We must first create a FAST model of a Fortran program. For this we need an external parser. We currently use fortran-src-extras from https://github.com/camfort/fortran-src-extras.

To run it on a fortran file you do:

fortran-src-extras serialize -t json -v77l encode <fortran-file.f>

This will produce a json AST of the program that we can turn into a FAST-Fortran AST.

If you have fortran-src-extras installed on your computer, all this is automated in FAST-Fortran

 <fortran-file.f> asFileReference
	readStreamDo: [ :st |
		FortranProjectImporter new getFASTFor: st contents ]

This script will create an array of ASTs from the given fortran file. If there are several program units in the file, there will be several FAST models in this array. In the example below, there is only one program, so the list contains only the AST for this program.

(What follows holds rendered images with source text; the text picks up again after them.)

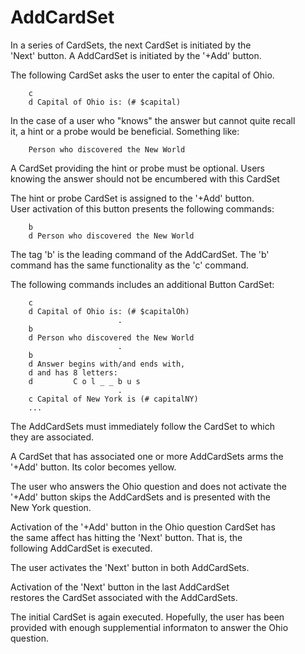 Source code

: <h1>AddCardSet</h1>

<p>In a series of CardSets, the next CardSet is initiated by the <br />
'Next' button.  A AddCardSet is initiated by the '+Add' button.</p>

<p>The following  CardSet asks the user to enter the capital of Ohio.  </p>

<pre><code>    c
    d Capital of Ohio is: (# $capital)
</code></pre>

<p>In the case of a user who "knows" the answer but cannot quite recall <br />
it, a hint or a probe would be beneficial.  Something like:  </p>

<pre><code>    Person who discovered the New World
</code></pre>

<p>A CardSet providing the hint or probe must be optional.  Users <br />
knowing the answer should not be encumbered with this CardSet  </p>

<p>The hint or probe CardSet is assigned to the '+Add' button. <br />
User activation of this button presents the following commands: </p>

<pre><code>    b
    d Person who discovered the New World
</code></pre>

<p>The tag 'b' is the leading command of the AddCardSet.  The 'b' <br />
command has the same functionality as the 'c' command.   </p>

<p>The following commands includes an additional Button CardSet:  </p>

<pre><code>    c
    d Capital of Ohio is: (# $capitalOh)
                        .
    b
    d Person who discovered the New World
                        .
    b
    d Answer begins with/and ends with,
    d and has 8 letters:
    d         C o l _ _ b u s
                        .
    c Capital of New York is (# capitalNY)
    ...
</code></pre>

<p>The AddCardSets must immediately follow the CardSet to which <br />
they are associated.  </p>

<p>A CardSet that has associated one or more AddCardSets arms the <br />
'+Add' button.  Its color becomes yellow.   </p>

<p>The user who answers the Ohio question and does not activate the <br />
'+Add' button skips the AddCardSets and is presented with the <br />
New York question.  </p>

<p>Activation of the '+Add' button in the Ohio question CardSet has <br />
the same affect has hitting the 'Next' button. That is, the <br />
following AddCardSet is executed.   </p>

<p>The user activates the 'Next' button in both AddCardSets.   </p>

<p>Activation of the 'Next' button in the last AddCardSet <br />
restores the CardSet associated with the AddCardSets.   </p>

<p>The initial CardSet is again executed. Hopefully, the user has been <br />
provided with enough supplemential informaton to answer the Ohio <br />
question.    </p>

We will use the following Fortran-77 code:

      PROGRAM EUCLID
*     Find greatest common divisor using the Euclidean algorithm
        PRINT *, 'A?'
        READ *, NA
        IF (NA.LE.0) THEN
          PRINT *, 'A must be a positive integer.'
          STOP
        END IF
        PRINT *, 'B?'
        READ *, NB
        IF (NB.LE.0) THEN
          PRINT *, 'B must be a positive integer.'
          STOP
        END IF
        IA = NA
        IB = NB
    1   IF (IB.NE.0) THEN
          ITEMP = IA
          IA = IB
          IB = MOD(ITEMP, IB)
          GOTO 1
        END IF
        PRINT *, 'The GCD of', NA, ' and', NB, ' is', IA, '.'
        STOP
        END

Creating the CFG

From the FAST model above, we will now create a Control-Flow-Graph:

 <FAST-model> accept: FASTFortranCFGVisitor new

The class FASTFortranCFGVisitor implements an algorithm to compute basic blocks from https://en.wikipedia.org/wiki/Basic_block.

This visitor goes throught the FAST model and creates a list of basic blocks that can be inspected with the #basicBlocks method.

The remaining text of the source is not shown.